As part of a new cost-cutting measure approved Wednesday by the Georgia Board of Regents, faculty and staff at Georgia’s colleges and universities will take six furlough days during the upcoming academic year. The measure is expected to save the state $42 million.
“The university system is no more immune from the impacts of this economy than any other organization,” Chancellor Erroll B. Davis said. “There will be impacts, but we will try to keep the impacts on students to a minimum.”
Still, it won’t be easy to cushion all students from the cuts.
At Fort Valley State University, officials will most likely close the campus altogether during the furlough days, spokeswoman Vickie Oldham said.
“Closing down is something we hate to do, but it’s best to do it that way because it saves on energy and utility costs,” Oldham said.
Terrance Smith, FVSU’s vice president of student affairs, said he hopes the university won’t be forced to shut down. If it does, officials will try to schedule closures during days that will impact students the least, he said.
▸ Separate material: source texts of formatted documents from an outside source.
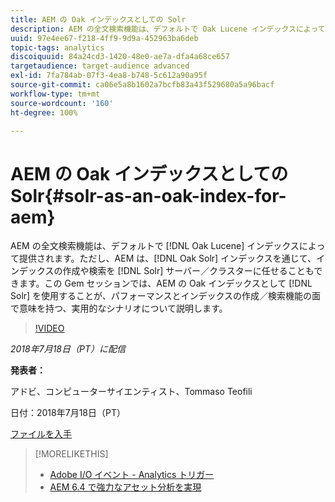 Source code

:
 ```yaml
---
title: AEM の Oak インデックスとしての Solr
description: AEM の全文検索機能は、デフォルトで Oak Lucene インデックスによって提供されます。ただし、AEM では、Oak Solr インデックスを通じて、インデックスの作成や検索を Solr サーバー／クラスターに任せることもできます。この Gem セッションでは、AEM の Oak インデックスとして Solr を使用することが、パフォーマンスとインデックスの作成／検索機能の面で意味を持つ、実用的なシナリオについて説明します。
uuid: 97e4ee67-f218-4ff9-9d9a-452963ba6deb
topic-tags: analytics
discoiquuid: 84a24cd3-1420-48e0-ae7a-dfa4a68ce657
targetaudience: target-audience advanced
exl-id: 7fa784ab-07f3-4ea8-b748-5c612a90a95f
source-git-commit: ca06e5a8b1602a7bcfb83a43f529680a5a96bacf
workflow-type: tm+mt
source-wordcount: '160'
ht-degree: 100%

---
```


# AEM の Oak インデックスとしての Solr{#solr-as-an-oak-index-for-aem}

AEM の全文検索機能は、デフォルトで [!DNL Oak Lucene] インデックスによって提供されます。ただし、AEM は、[!DNL Oak Solr] インデックスを通じて、インデックスの作成や検索を [!DNL Solr] サーバー／クラスターに任せることもできます。この Gem セッションでは、AEM の Oak インデックスとして [!DNL Solr] を使用することが、パフォーマンスとインデックスの作成／検索機能の面で意味を持つ、実用的なシナリオについて説明します。

>[!VIDEO](https://video.tv.adobe.com/v/23023/?quality=9)

*2018年7月18日（PT）に配信*

**発表者：**

アドビ、コンピューターサイエンティスト、Tommaso Teofili

日付：2018年7月18日（PT）

[ファイルを入手](assets/aem-gems-solr-oakaem-071818.pdf)

<!--
[Get back to the Overview](https://helpx.adobe.com/experience-manager/kt/eseminars/gems/aem-index.html)
-->

>[!MORELIKETHIS]
>
>* [Adobe I/O イベント - Analytics トリガー](aem-analytics-triggers.md)
>* [AEM 6.4 で強力なアセット分析を実現](https://helpx.adobe.com/jp/experience-manager/kt/eseminars/experience-insider/exp-asset-analytics-64.html)


<!-- wrong link, needs to be replaced. removed for now:
>* [Getting the most out of digital interactions with AEM and Analytics](https://helpx.adobe.com/experience-manager/kt/eseminars/ask-the-expert/aem-getting-the-most-out-of-digital-interactions-with-aem-and-analytics.html) 
-->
“We’re looking at maybe a day or two during the Thanksgiving holiday or Christmas break,” Smith said.
At Macon State College, classes won’t be canceled, but students could have a harder time scheduling appointments with their academic advisers, spokesman Bill Weaver said.
“We’re hoping the impact upon students will be negligible ... but it is possible that there could be some very minimal time delays in getting seen,” he said.
Weaver said Macon State officials are trying to schedule professors’ days off during weekdays when they don’t teach classes, but plans are still preliminary.
“There’s a lot of things we don’t know yet. Does everybody have to take the same day off? Could we take half days?” Weaver said.
At Middle Georgia College in Cochran, quality of student services will be impacted across the board, President Michael Stoy said.
“It’s going to cause us to stagger our workload, which could cause students to see longer lines at places like the registrar’s office,” Stoy said.
Georgia College & State University hasn’t decided yet how it will implement the furloughs, but university operations will be impacted significantly, Georgia College President Dorothy Leland said.
“Collectively, the furloughs represent the loss of approximately 37,000 people hours during the fiscal year,” Leland said. “Our challenge is to find ways to continue to operate the university effectively and educate its students under these circumstances.”
Leland said she’s confident Georgia College faculty and staff will pull together during these tough times and find creative ways to do as little harm to the university’s 6,600 students as possible.
“Fortunately, the university has a history of people pulling together,” Leland said. “There is a creative, entrepreneurial spirit here. I’m confident we’ll figure it out.”